What needs to be done: Every line below that mentions the word "embed" should be copied out.

╭─ Data for processing

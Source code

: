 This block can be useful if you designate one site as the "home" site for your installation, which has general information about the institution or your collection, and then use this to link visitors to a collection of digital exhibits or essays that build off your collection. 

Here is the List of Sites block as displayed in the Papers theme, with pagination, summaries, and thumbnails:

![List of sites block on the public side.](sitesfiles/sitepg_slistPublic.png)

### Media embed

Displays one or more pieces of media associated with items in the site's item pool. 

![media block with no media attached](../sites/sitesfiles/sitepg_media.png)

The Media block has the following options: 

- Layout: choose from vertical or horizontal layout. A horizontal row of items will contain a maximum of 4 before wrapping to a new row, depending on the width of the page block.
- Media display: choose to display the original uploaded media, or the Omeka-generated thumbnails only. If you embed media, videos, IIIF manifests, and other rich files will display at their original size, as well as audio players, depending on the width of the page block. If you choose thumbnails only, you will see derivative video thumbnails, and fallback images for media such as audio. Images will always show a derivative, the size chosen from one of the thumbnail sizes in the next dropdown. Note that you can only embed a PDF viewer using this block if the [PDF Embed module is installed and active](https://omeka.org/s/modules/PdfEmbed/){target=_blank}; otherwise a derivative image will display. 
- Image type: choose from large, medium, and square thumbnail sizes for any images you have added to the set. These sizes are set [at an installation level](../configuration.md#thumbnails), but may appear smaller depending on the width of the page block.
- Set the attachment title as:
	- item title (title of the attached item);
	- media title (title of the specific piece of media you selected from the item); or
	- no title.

╰─
╭─ Data for processing

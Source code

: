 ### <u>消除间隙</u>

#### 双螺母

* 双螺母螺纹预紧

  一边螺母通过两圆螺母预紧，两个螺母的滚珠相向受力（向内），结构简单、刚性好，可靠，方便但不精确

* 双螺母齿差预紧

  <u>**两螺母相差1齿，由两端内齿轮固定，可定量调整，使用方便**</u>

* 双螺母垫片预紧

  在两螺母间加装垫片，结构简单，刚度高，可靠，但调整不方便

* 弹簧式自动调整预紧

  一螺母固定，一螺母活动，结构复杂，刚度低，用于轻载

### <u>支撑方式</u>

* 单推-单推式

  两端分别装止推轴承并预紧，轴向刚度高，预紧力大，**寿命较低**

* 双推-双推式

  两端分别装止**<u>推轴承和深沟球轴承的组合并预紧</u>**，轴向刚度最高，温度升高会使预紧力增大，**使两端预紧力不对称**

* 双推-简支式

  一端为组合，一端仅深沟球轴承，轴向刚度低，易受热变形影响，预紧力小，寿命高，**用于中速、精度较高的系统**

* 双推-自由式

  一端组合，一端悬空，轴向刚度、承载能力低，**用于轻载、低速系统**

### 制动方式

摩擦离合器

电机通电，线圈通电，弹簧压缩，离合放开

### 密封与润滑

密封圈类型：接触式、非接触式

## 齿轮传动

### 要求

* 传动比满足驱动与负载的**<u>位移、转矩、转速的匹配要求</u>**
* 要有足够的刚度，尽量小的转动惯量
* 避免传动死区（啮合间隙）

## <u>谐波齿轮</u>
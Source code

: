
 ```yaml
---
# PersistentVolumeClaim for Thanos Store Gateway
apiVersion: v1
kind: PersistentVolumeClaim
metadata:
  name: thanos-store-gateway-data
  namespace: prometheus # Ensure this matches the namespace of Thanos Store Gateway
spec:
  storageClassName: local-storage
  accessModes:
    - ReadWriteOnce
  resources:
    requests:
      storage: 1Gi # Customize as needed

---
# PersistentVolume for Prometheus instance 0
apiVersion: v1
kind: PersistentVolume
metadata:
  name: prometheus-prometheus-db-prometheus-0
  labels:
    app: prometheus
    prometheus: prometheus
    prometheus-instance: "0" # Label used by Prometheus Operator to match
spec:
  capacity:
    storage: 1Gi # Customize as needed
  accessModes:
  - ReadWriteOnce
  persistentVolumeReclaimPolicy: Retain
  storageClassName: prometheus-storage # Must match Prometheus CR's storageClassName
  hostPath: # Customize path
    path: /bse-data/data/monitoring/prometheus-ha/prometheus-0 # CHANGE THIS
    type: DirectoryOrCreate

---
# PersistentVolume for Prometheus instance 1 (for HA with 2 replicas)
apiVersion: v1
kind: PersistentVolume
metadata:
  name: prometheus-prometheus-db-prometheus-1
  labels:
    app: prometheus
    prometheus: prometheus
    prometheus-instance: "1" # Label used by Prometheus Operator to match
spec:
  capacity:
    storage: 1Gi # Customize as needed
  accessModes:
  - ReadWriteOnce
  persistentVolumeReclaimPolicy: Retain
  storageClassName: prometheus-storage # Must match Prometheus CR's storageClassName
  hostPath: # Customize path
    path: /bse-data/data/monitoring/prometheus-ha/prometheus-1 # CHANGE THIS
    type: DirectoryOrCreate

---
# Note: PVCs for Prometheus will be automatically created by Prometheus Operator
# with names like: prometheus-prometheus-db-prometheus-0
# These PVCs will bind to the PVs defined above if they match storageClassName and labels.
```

╰─

Result for this exercise:
### Media embed
- Media display: choose to display the original uploaded media, or the Omeka-generated thumbnails only. If you embed media, videos, IIIF manifests, and other rich files will display at their original size, as well as audio players, depending on the width of the page block. If you choose thumbnails only, you will see derivative video thumbnails, and fallback images for media such as audio. Images will always show a derivative, the size chosen from one of the thumbnail sizes in the next dropdown. Note that you can only embed a PDF viewer using this block if the [PDF Embed module is installed and active](https://omeka.org/s/modules/PdfEmbed/){target=_blank}; otherwise a derivative image will display. 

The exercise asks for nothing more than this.